Post Mortem: Take to Heart


A writer is always growing. And is always human. In creating Take to Heart, I've ran into problems that I could have easily solved if I was more proactive. Mistakes could have been easily avoided if I were to just planned accordingly and have guidelines that steered me away from having to deal with the inconvenience.

But nothing is more fun than learning from your mistakes. And failing is the best way to tell your brain to be aware and to hone in the behavior that encourages you to be more proactive. That said, I learned a lot while writing my first script. Unless you're blessed with the talent from a thousand gods, your first work will always be sloppy. It will never be the pretty sight we imagine when we start pursuing any skill or hobby.

Fortunately, for those willing to learn, that's half the pleasure in pursuing such things. Keeping track of your progress and seeing how much you've grown adds more incentive to be better. You don't always know what you don't know, and realizing that encourages you further in seeking the knowledge you need to be satisfied with what you create.

Writing Take to Heart has been incredibly enlightening. I realized my strengths, and more importantly; my weaknesses as a writer. Although I expected to run into problems that amateurs run to all the time and planned accordingly, that doesn't guarantee that I won't make any mistakes at all.
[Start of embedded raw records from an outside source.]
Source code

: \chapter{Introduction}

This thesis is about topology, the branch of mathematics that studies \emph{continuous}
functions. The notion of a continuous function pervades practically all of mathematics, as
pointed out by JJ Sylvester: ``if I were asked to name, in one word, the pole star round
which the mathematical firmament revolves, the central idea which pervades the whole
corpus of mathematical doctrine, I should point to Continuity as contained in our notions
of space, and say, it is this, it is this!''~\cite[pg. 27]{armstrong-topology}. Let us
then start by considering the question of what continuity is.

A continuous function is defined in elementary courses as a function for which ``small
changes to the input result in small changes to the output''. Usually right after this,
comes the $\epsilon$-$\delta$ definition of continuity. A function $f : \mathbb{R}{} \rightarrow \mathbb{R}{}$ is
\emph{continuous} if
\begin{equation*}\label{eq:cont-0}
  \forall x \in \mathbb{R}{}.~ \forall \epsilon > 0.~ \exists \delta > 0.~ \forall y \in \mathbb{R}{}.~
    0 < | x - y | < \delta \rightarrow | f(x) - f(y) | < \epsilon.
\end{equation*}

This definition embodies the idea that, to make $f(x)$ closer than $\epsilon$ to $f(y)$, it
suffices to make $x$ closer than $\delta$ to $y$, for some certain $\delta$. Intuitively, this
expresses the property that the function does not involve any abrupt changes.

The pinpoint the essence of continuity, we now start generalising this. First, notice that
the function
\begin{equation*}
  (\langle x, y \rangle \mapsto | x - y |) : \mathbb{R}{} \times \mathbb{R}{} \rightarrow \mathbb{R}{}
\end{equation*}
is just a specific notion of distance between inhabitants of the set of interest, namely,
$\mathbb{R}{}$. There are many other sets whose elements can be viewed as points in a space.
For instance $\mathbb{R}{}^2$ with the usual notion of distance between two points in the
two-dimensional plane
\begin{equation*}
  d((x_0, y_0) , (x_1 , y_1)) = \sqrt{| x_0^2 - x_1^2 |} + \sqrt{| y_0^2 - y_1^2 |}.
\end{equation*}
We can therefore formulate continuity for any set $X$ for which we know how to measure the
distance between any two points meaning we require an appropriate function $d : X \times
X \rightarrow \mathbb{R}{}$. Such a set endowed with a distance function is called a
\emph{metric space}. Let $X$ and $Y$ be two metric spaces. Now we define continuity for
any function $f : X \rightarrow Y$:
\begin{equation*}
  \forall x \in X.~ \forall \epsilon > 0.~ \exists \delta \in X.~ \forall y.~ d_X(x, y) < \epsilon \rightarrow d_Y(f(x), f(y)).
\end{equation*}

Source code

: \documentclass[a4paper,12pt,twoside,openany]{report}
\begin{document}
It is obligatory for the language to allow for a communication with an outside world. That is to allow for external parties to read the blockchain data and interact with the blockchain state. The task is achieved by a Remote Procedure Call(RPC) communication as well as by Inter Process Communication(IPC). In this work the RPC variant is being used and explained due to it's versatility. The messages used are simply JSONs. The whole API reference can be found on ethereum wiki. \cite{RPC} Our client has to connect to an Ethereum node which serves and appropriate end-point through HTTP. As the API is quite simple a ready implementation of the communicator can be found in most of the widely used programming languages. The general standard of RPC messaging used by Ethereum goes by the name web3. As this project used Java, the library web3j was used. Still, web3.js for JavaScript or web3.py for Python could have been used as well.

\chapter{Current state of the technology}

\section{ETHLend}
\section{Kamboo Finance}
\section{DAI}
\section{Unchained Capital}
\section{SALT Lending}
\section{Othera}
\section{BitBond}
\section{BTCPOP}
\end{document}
The worst that I could ever do is burn myself out from enjoying the writing process. Which to an extent, I almost did. But luckily, the story is personally resonating to me that I couldn't grasp the fact that I would let go of something dear to my heart and to who I am.

That said, here are all the lessons I've learned while working on my first comic script; Take to Heart. 

Work on the outline first before going straight for the final results.

When I first started working on the script, I thought that it'd be a very short story. I didn't plan ahead of time for the ambition creep that would rain upon me.

The thought process behind the writing was a rollercoaster. I thought it was going to be short, I thought I wanted it to be a novel. Eventually, I decided relatively early on before I wanted to commit that it would be a short story. It will have everything that a short story needs. That way I wouldn't have to write filler, sub-plots, and the like and focus more on the main characters, core plot, story theme, and the message I want to tell. A concise and cohesive package. Much like a movie.


Instead of relying on having the outline in my head. I should have written it down as soon as possible for it to serve as a guideline and for me to be more flexible in changing it.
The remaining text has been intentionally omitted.